The southwestern coast of Shakotan Peninsula had been on my mind for a while. We had paddled most of the rest of Shakotan’s coast, but this somewhat enigmatic southwestern side had been left somewhat untouched. Perhaps it was the main highway running the length of the coast that had reduced its appeal. Perhaps it was that not many other paddlers we knew of paddled this coast. Perhaps it was the great heaving Tomari nuclear powerplant at the southern end of the coast that was putting people off.

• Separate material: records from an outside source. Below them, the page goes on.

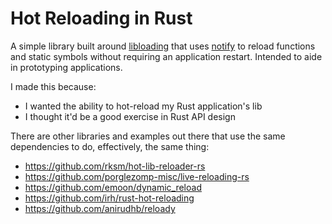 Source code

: # Hot Reloading in Rust

A simple library built around [libloading](https://docs.rs/libloading/latest) that uses [notify](https://docs.rs/crate/notify/latest) to reload functions and static symbols without requiring an application restart. Intended to aide in prototyping applications.

I made this because:

- I wanted the ability to hot-reload my Rust application's lib
- I thought it'd be a good exercise in Rust API design

There are other libraries and examples out there that use the same dependencies to do, effectively, the same thing:

- https://github.com/rksm/hot-lib-reloader-rs
- https://github.com/porglezomp-misc/live-reloading-rs
- https://github.com/emoon/dynamic_reload
- https://github.com/irh/rust-hot-reloading
- https://github.com/anirudhb/reloady
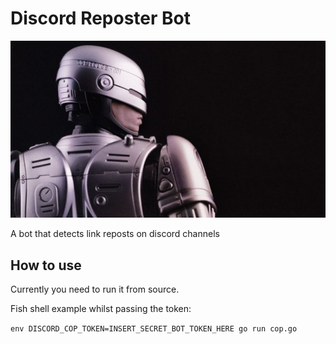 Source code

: # Discord Reposter Bot

![robocop-banner.jpg](/robocop-banner.jpg)

A bot that detects link reposts on discord channels

## How to use

Currently you need to run it from source.

Fish shell example whilst passing the token:

`env DISCORD_COP_TOKEN=INSERT_SECRET_BOT_TOKEN_HERE go run cop.go` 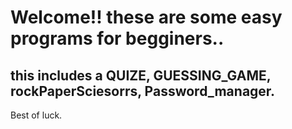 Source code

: # Welcome!! these are some easy programs for begginers..
## this includes a QUIZE, GUESSING_GAME, rockPaperSciesorrs, Password_manager.
 Best of luck.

A closer look, however, suggested the main highway ran high above the coast, suspended on large overbridges. Personally, I was very keen to paddle past the nuclear power plant, otherwise secluded from view from the main road by a high headland.
The night before our paddle, we parked up in our campervan at the 24-hr toilets in the parking lot next to Kamoenai Bay. It was a windy night, with gusts rocking the van at times. Things weren’t looking good for an extended paddle from Kamoenai down to a beach just past the Tomari nuclear power plant.
In the morning, the wind was still blowing hard. My alarm went off at 4am, but we decided to sleep in.
At 6am, we finally roused ourselves. Realistically, it was already too late to arrange the shuttle and commit to paddling over 20km down the coast. So, we drove down to the secluded cove at Benten-jima, to see if we could at least put the kayaks in for some skills practice.
By the time we arrived at Benten-jima Island, however, the wind had dropped and it appeared the day was shaping up to be beautifully calm and pleasant. A real change from the windy, cold, somewhat dismal-feeling morning.
To our surprise, there was a number of families with full overnight camping setups looking very at home on the concrete embankment next to the shore.
We wasted no time in getting the kayaks off the van and into the water. We decided to paddle north along the coast to Kamoenai Bay – where we’d parked overnight – and paddle back. A super non-committing paddle that suited our desire for a late-start, easy paddle.
We started off with a quick paddle around Benten-jima Island. It was connected to the mainland by a concrete bride. A young family was playing in the concrete swimming pool on the island.
We then started the leisurely paddle north along the coast.
Mercifully, the main highway was indeed suspended high above the coast, meaning that apart from the large concrete pillars holding up the road, we didn’t really notice it.
A feature of this section of coast were the low rocky intertidal rocks jutting out into the sea. Some of them formed passageways, so we paddled into all the gaps we could find, to find out if they connected up.
Here and there were deep coves, ending in nicely protected beaches. One in particular caught our attention.
There was a sheep.
Tied to a rope, it watched us paddle into the cove, chewing on its cud.
We pulled up on a small sandy beach beside a large disused concrete landing. I walked up to look at the roped-up sheep, and was started by another sheep, this one not tied up, and extremely friendly.
It walked right up to me and nudged me in the leg, clearly demanding a stratch.
A quick scratch on the head seemed to satisfy the sheep’s desire for interaction, so we took some photos and left them be.
Their owner wasn’t around, so we still don’t know the story behind this large intrusion of concrete and development in this otherwise very nice cove.
We carried on along the coast, dropping in on coves as we went.
We don’t have photos of it, but of all the places we’ve paddled in Hokkaido so far, this section of coast would arguably be the most suited to rock-hopping. There were some fun submerged rocky reefs where the very small swell was breaking over. We didn’t have our helmets with us, so didn’t want to get too frisky, but the area clearly had potential.
Nearing Kamoenai Bay, we paddled into an artificial channel carved into the intertidal zone.
Haidee took the opportunity to practice her rolls.
The paddle back to the put-in at Benten-jima Island was non-eventful…a perfect end to a relaxing Sunday paddling exploration.